Assigned task: Please read the records below and return each line holding the string "budoucnost".

[Records excerpted from a collection]
════

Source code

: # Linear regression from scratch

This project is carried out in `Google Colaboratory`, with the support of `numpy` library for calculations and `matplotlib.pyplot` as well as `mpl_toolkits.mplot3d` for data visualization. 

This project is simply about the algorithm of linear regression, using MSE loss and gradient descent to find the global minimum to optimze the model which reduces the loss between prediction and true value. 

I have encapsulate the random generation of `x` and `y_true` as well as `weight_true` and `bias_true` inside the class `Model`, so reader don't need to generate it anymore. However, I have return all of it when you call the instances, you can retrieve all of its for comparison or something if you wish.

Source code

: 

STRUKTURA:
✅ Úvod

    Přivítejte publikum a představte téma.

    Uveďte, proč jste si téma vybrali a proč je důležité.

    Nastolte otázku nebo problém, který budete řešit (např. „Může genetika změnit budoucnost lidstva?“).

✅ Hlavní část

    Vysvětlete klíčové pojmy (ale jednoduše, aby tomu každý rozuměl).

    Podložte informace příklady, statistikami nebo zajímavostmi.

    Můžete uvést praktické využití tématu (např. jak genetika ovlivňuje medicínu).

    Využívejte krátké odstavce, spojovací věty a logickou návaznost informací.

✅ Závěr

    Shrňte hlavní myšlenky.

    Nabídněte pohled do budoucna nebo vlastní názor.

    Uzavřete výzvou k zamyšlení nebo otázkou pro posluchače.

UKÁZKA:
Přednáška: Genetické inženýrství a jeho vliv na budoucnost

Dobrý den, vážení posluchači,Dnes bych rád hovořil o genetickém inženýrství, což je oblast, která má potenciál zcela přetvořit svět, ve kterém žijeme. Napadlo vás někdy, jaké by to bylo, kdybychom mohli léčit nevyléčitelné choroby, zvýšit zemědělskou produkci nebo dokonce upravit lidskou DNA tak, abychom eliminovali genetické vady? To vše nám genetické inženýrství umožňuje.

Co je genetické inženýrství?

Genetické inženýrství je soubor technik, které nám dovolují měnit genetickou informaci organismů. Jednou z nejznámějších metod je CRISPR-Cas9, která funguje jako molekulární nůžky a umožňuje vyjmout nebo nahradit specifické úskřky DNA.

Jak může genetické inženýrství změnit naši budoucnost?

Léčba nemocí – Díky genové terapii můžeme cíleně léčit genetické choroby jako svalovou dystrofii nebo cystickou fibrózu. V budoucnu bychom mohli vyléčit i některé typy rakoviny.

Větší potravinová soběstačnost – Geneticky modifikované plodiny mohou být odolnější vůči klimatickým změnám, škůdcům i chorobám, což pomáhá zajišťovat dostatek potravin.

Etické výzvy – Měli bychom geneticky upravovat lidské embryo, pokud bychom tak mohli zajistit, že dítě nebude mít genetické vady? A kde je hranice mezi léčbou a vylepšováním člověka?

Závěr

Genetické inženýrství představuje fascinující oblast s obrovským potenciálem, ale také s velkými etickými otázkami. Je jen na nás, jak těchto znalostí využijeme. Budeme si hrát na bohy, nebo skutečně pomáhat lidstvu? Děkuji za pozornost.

════

Answer section:
    Nastolte otázku nebo problém, který budete řešit (např. „Může genetika změnit budoucnost lidstva?“).
Přednáška: Genetické inženýrství a jeho vliv na budoucnost
Jak může genetické inženýrství změnit naši budoucnost?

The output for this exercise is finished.